“Um porta-contentores não substitui um ferry”, diz Paulino Ascenção

11 Jan 2019 / 18:01 H.

Através de um comunicado dirigido à imprensa, Paulino Ascenção, Coordenador do Bloco de Esquerda/ Madeira, reage ao anúncio do “início do transporte de passageiros em navio porta-contentores desde o Caniçal para Leixões e depois até Lisboa, pelo grupo Sousa”, dizendo que “um porta-contentores não substitui um ferry”.

“O tempo da deslocação até a capital será de 52 horas a que acresce o tempo das operações de carga e descarga no porto de Leixões, a capacidade é de sete passageiros”, começa por apontar.

O bloquista entende que “é uma fantochada para depois vir dizer que não se justifica haver ferry o ano inteiro, pois já existe transporte marítimo de passageiros”. “Este grupo que detém a concessão do porto do Caniçal, da ligação marítima ao Porto Santo e um quase monopólio no transporte de carga para o continente, por obra do PSD-Madeira, sempre se opôs à existência de uma operação ferry, em nome dos seus interesses e contra os da população”, acrescenta.

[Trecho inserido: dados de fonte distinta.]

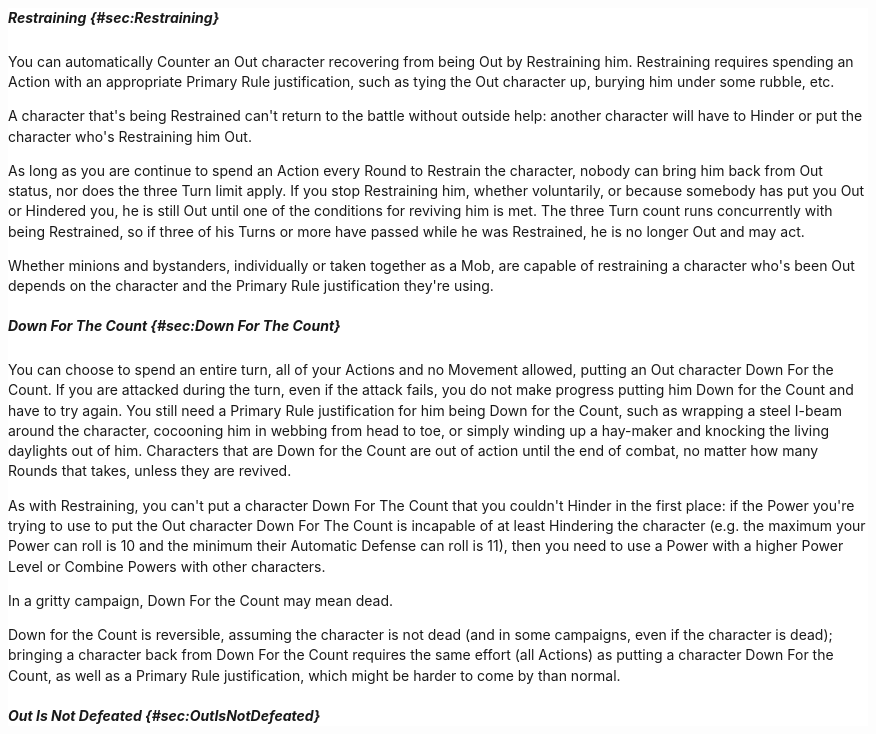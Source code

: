 ##### Restraining {#sec:Restraining}

You can automatically Counter an Out character recovering from being
Out by Restraining him. Restraining requires spending an Action with
an appropriate Primary Rule justification, such as tying the Out character
up, burying him under some rubble, etc.

A character that's being Restrained can't return to the battle without
outside help: another character will have to Hinder
or put the character who's Restraining him Out.

As long as you are continue to spend an Action every Round to Restrain
the character, nobody can bring him back from Out status, nor does
the three Turn limit apply. If you stop Restraining him, whether voluntarily,
or because somebody has put you Out or Hindered you, he is still Out
until one of the conditions for reviving him is met. The three Turn
count runs concurrently with being Restrained, so if three of his
Turns or more have passed while he was Restrained, he is no longer
Out and may act.

Whether minions and bystanders, individually or taken together as
a Mob, are capable of restraining a character who's been Out depends
on the character and the Primary Rule justification they're using.

##### Down For The Count {#sec:Down For The Count}

You can choose to spend an entire turn, all of your Actions and no
Movement allowed, putting an Out character Down For the Count. If
you are attacked during the turn, even if the attack fails, you do
not make progress putting him Down for the Count and have to try again.
You still need a Primary Rule justification for him being Down for
the Count, such as wrapping a steel I-beam around the character, cocooning
him in webbing from head to toe, or simply winding up a hay-maker
and knocking the living daylights out of him. Characters that are
Down for the Count are out of action until the end of combat, no matter
how many Rounds that takes, unless they are revived.

As with Restraining, you can't put a character Down For The Count
that you couldn't Hinder in the
first place: if the Power you're trying to use to put the Out character
Down For The Count is incapable of at least Hindering the character
(e.g. the maximum your Power can roll is 10 and the minimum their
Automatic Defense can roll is 11), then you need to use a Power with
a higher Power Level or Combine Powers with other characters.

In a gritty campaign, Down For the Count may mean dead.

Down for the Count is reversible, assuming the character is not dead
(and in some campaigns, even if the character is dead); bringing a
character back from Down For the Count requires the same effort (all
Actions) as putting a character Down For the Count, as well as a Primary
Rule justification, which might be harder to come by than normal.

##### Out Is Not Defeated {#sec:OutIsNotDefeated}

Explica ainda que um porta-contentores não substitui um ferry, porque “a capacidade (sete passageiros) é ridícula; o tempo de viagem é quase o dobro do ferry até Portimão; a estabilidade do navio, que não foi concebido para o transporte de passageiros, torna a viagem muito mais tempestuosa”.

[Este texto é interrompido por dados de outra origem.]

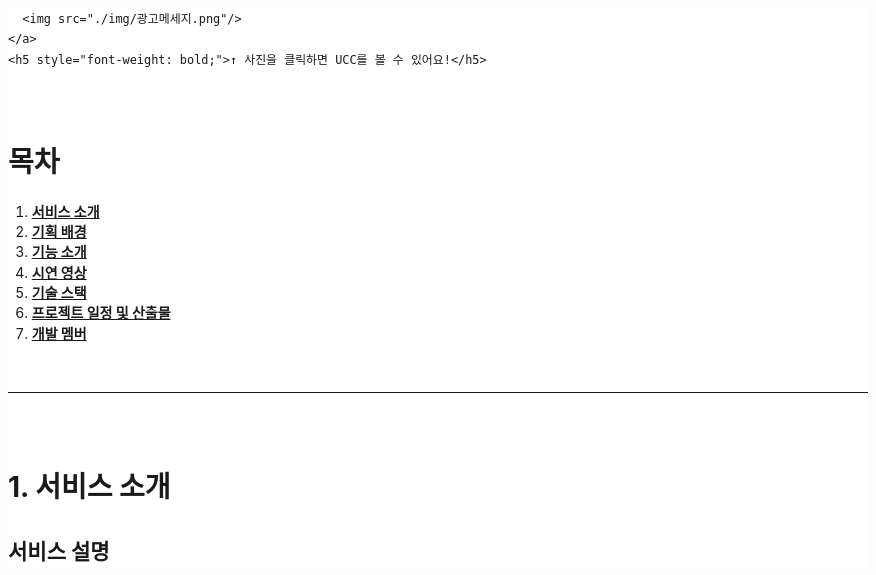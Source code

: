       <img src="./img/광고메세지.png"/>
    </a>
    <h5 style="font-weight: bold;">↑ 사진을 클릭하면 UCC를 볼 수 있어요!</h5>
  </p>
</div>
<br/>


# 목차

1. [**서비스 소개**](#1)
2. [**기획 배경**](#2)
3. [**기능 소개**](#3)
4. [**시연 영상**](#4)
5. [**기술 스택**](#5)
6. [**프로젝트 일정 및 산출물**](#6)
7. [**개발 멤버**](#7)

<br/>

---

<br/>

<div id="1"></div>

# 1. 서비스 소개

## 서비스 설명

“A utilidade do ferry não se esgota nos passageiros, tem vantagem nas mercadorias como os produtos frescos, pois a viagem e o tempo de carga e descarga são bem mais curtos, ou os automóveis”, refere ainda.

“Em nome do interesse público”, afirma que o Bloco de Esquerda “continua a defender a existência de uma linha ferry entre a Madeira e o continente durante o ano inteiro e desafia os demais partidos, em particular os que apresentam ambição de governar a Região, de se comprometerem com a defesa do interesse geral da população e a combaterem os monopólios”.

“O PSD e o PS tem defendido maior concorrência nas ligações aéreas para a Madeira, mas não enxergam a situação de quase monopólio no transporte marítimo de carga que decorre da concessão do porto do Caniçal e encarece a vida a todos os madeirenses. Esses partidos terão receio de beliscar os interesses do grupo económico que domina o negócio da carga marítima e explora o porto do Caniçal? Pretendem defender o interesse público ou os interesses privados?”, interroga.

E conclui que “o ferry também contribui para aumentar a concorrência no negócio do transporte marítimo de carga”.